Un complicado laberinto de puntales de hierro debajo de la rampa nos elevó varios metros hacia el aire de la noche. Mientras me preguntaba cuál podría ser nuestro destino— ya que las torres del puente no estaban en absoluto finalizadas, y aún se necesitarían algunos años para abrir el paso de aquella construcción—, de pronto empecé a distinguir al frente lo que parecían los muros de un gran templo chino. Aquella peculiar construcción compuesta por enormes bloques de granito y coronada por dos atalayas de poca altura, cada una rodeada por una delicada pasarela de acero, era el anclaje del puente por el lado de Manhattan, la estructura que finalmente sujetaría un conjunto de los extremos de los enormes cables de acero en suspensión que aguantarían la parte central del puente.
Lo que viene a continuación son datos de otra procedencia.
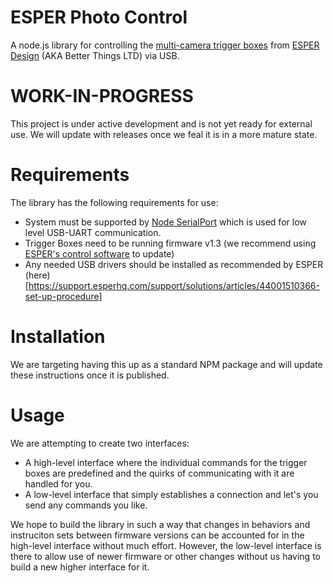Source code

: # ESPER Photo Control
A node.js library for controlling the [multi-camera trigger boxes](https://www.esperhq.com/product/multiple-camera-trigger-triggerbox/) from [ESPER Design](https://www.esperhq.com/) (AKA Better Things LTD) via USB.

# WORK-IN-PROGRESS
This project is under active development and is not yet ready for external use. We will update with releases once we feal it is in a more mature state.

# Requirements
The library has the following requirements for use:
- System must be supported by [Node SerialPort](https://serialport.io/) which is used for low level USB-UART communication.
- Trigger Boxes need to be running firmware v1.3 (we recommend using [ESPER's control software](https://support.esperhq.com/support/solutions/articles/44001510286-download-triggerbox-software) to update)
- Any needed USB drivers should be installed as recommended by ESPER (here)[https://support.esperhq.com/support/solutions/articles/44001510366-set-up-procedure]

# Installation
We are targeting having this up as a standard NPM package and will update these instructions once it is published.

# Usage
We are attempting to create two interfaces:
- A high-level interface where the individual commands for the trigger boxes are predefined and the quirks of communicating with it are handled for you.
- A low-level interface that simply establishes a connection and let's you send any commands you like.

We hope to build the library in such a way that changes in behaviors and instruciton sets between firmware versions can be accounted for in the high-level interface without much effort.  However, the low-level interface is there to allow use of newer firmware or other changes without us having to build a new higher interface for it.

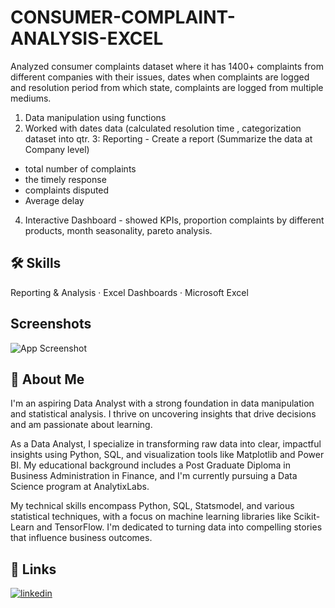 
# CONSUMER-COMPLAINT-ANALYSIS-EXCEL
Analyzed consumer complaints dataset where it has 1400+ complaints from different companies with their issues, dates when complaints are logged and resolution period from which state, complaints are logged from multiple mediums.   

1. Data manipulation using functions
2. Worked with dates data (calculated resolution time , categorization dataset into qtr. 
3: Reporting - Create a report (Summarize the data at Company level)
+ total number of complaints
+ the timely response
+ complaints disputed
+ Average delay
4. Interactive Dashboard - showed KPIs, proportion complaints by different products, month seasonality, pareto analysis.

## 🛠 Skills
Reporting & Analysis · Excel Dashboards · Microsoft Excel


## Screenshots

![App Screenshot](https://media.licdn.com/dms/image/D4D2DAQG4skNwViHDqw/profile-treasury-image-shrink_160_160/0/1693601795107?e=1694365200&v=beta&t=0Z9gjAYU9eitZxg2RDsEVs6JAFJ6HrGVsI-gQqCuYFo)


## 🚀 About Me
I'm an aspiring Data Analyst with a strong foundation in data manipulation and statistical analysis. I thrive on uncovering insights that drive decisions and am passionate about learning.

As a Data Analyst, I specialize in transforming raw data into clear, impactful insights using Python, SQL, and visualization tools like Matplotlib and Power BI. My educational background includes a Post Graduate Diploma in Business Administration in Finance, and I'm currently pursuing a Data Science program at AnalytixLabs.

My technical skills encompass Python, SQL, Statsmodel, and various statistical techniques, with a focus on machine learning libraries like Scikit-Learn and TensorFlow. I'm dedicated to turning data into compelling stories that influence business outcomes.


## 🔗 Links

[![linkedin](https://img.shields.io/badge/linkedin-0A66C2?style=for-the-badge&logo=linkedin&logoColor=white)](https://www.linkedin.com/in/sanamkandar/)

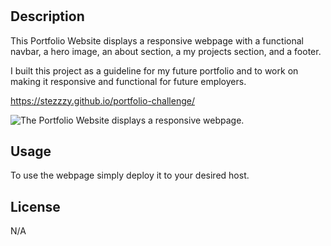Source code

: # <Responsive-CSS-Portfolio>

## Description

This Portfolio Website displays a responsive webpage with a functional navbar, a hero image, an about section, a my projects section, and a footer.

I built this project as a guideline for my future portfolio and to work on making it responsive and functional for future employers.

https://stezzzy.github.io/portfolio-challenge/

![The Portfolio Website displays a responsive webpage.](./assets/images/readmepic.png)

## Usage

To use the webpage simply deploy it to your desired host.

## License

N/A
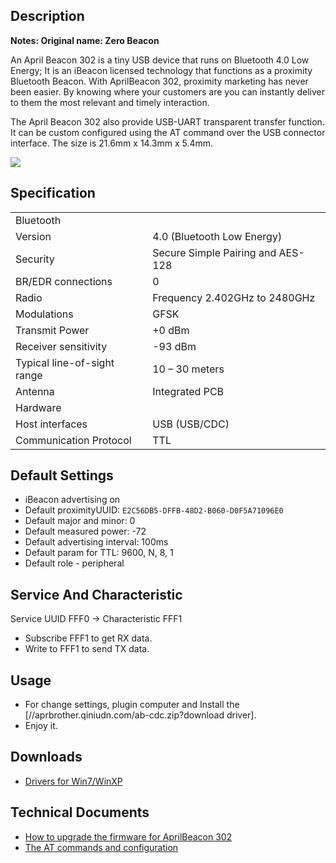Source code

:  

## Description

**Notes: Original name: Zero Beacon**

An April Beacon 302 is a tiny USB device that runs on Bluetooth 4.0 Low
Energy; It is an iBeacon licensed technology that functions as a
proximity Bluetooth Beacon. With AprilBeacon 302, proximity marketing
has never been easier. By knowing where your customers are you can
instantly deliver to them the most relevant and timely interaction.

The April Beacon 302 also provide USB-UART transparent transfer
function. It can be custom configured using the AT command over the USB
connector interface. The size is 21.6mm x 14.3mm x 5.4mm.

<img src="http://abcdn1.qiniudn.com/302.jpg">

## Specification

|                             |                                   |
| --------------------------- | --------------------------------- |
| Bluetooth                   |                                   |
| Version                     | 4.0 (Bluetooth Low Energy)        |
| Security                    | Secure Simple Pairing and AES-128 |
| BR/EDR connections          | 0                                 |
| Radio                       | Frequency 2.402GHz to 2480GHz     |
| Modulations                 | GFSK                              |
| Transmit Power              | \+0 dBm                           |
| Receiver sensitivity        | \-93 dBm                          |
| Typical line-of-sight range | 10 – 30 meters                    |
| Antenna                     | Integrated PCB                    |
| Hardware                    |                                   |
| Host interfaces             | USB (USB/CDC)                     |
| Communication Protocol      | TTL                               |

## Default Settings

  - iBeacon advertising on
  - Default proximityUUID: `E2C56DB5-DFFB-48D2-B060-D0F5A71096E0`
  - Default major and minor: 0
  - Default measured power: -72
  - Default advertising interval: 100ms
  - Default param for TTL: 9600, N, 8, 1
  - Default role - peripheral

## Service And Characteristic

Service UUID FFF0 -\> Characteristic FFF1

  - Subscribe FFF1 to get RX data.
  - Write to FFF1 to send TX data.

## Usage

  - For change settings, plugin computer and Install the
    \[//aprbrother.qiniudn.com/ab-cdc.zip?download driver\].
  - Enjoy it.

## Downloads

  - [Drivers for
    Win7/WinXP](http://abcdn1.qiniudn.com/ab301.zip?download)

## Technical Documents

  - [How to upgrade the firmware for AprilBeacon
    302](How_to_upgrade_the_firmware_for_AprilBeacon_302.md)
  - [The AT commands and configuration](Firmware/ZeroBeacon.md)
De todos modos, la impresión de que se trataba de un templo no estaba del todo fuera de lugar: al igual que el puente de Brooklyn, cuyos arcos góticos se perfilaban contra el cielo nocturno hacia el sur, aquel nuevo paso sobre el río era un lugar donde la vida de muchos trabajadores se sacrificaría a la fe de la ingeniería, que en los últimos quince años había producido tantas maravillas por todo Manhattan. Lo que yo no sabía era que el sacrificio de sangre que había tenido lugar en lo alto del anclaje occidental del puente de Williamsburg, aquella noche en particular, era de naturaleza muy distinta

Cerca de la entrada a las atalayas, en lo alto del anclaje, de pie bajo la mortecina luz de unas cuantas bombillas eléctricas, y empuñando linternas, había varios policías con la pequeña insignia de bronce que les identificaba como pertenecientes a la comisaría del Distrito Trece, ante la que acabábamos de pasar por Delancey Street. Con ellos había un sargento del Distrito Quince, lo cual me pareció muy extraño: en los dos años que llevaba cubriendo la información delictiva para el Times, por no mencionar toda mi infancia pasada en Nueva York, había comprobado que cada comisaría de distrito de la ciudad defendía celosamente su territorio. (De hecho, a mediados de siglo las distintas facciones de policías habían llegado a luchar abiertamente unas contra otras.) Algo importante habría pasado para que los hombres de la Trece hubieran recurrido a uno de la Quince.

Finalmente, Stevie frenó al caballo cerca del grupo de gabanes azules, saltó al suelo y sujetó del bocado al jadeante caballo, conduciéndolo a un lateral de la rampa, cerca de una enorme pila de materiales de construcción y herramientas. El muchacho examinó con su habitual recelo a los policías. El sargento de la comisaría del Distrito Quince, un irlandés alto, cuya cara pálida se destacaba únicamente porque no lucía el poblado bigote tan común en los de su profesión, avanzó hacia Stevie y lo examinó con sonrisa intimidatoria.

— Tú eres el pequeño Stevie Taggert, ¿verdad?— preguntó, con marcado acento irlandés—. Supongo que el comisario no me habrá llamado hasta aquí para que te dé un tirón de orejas, ¿eh, basurita?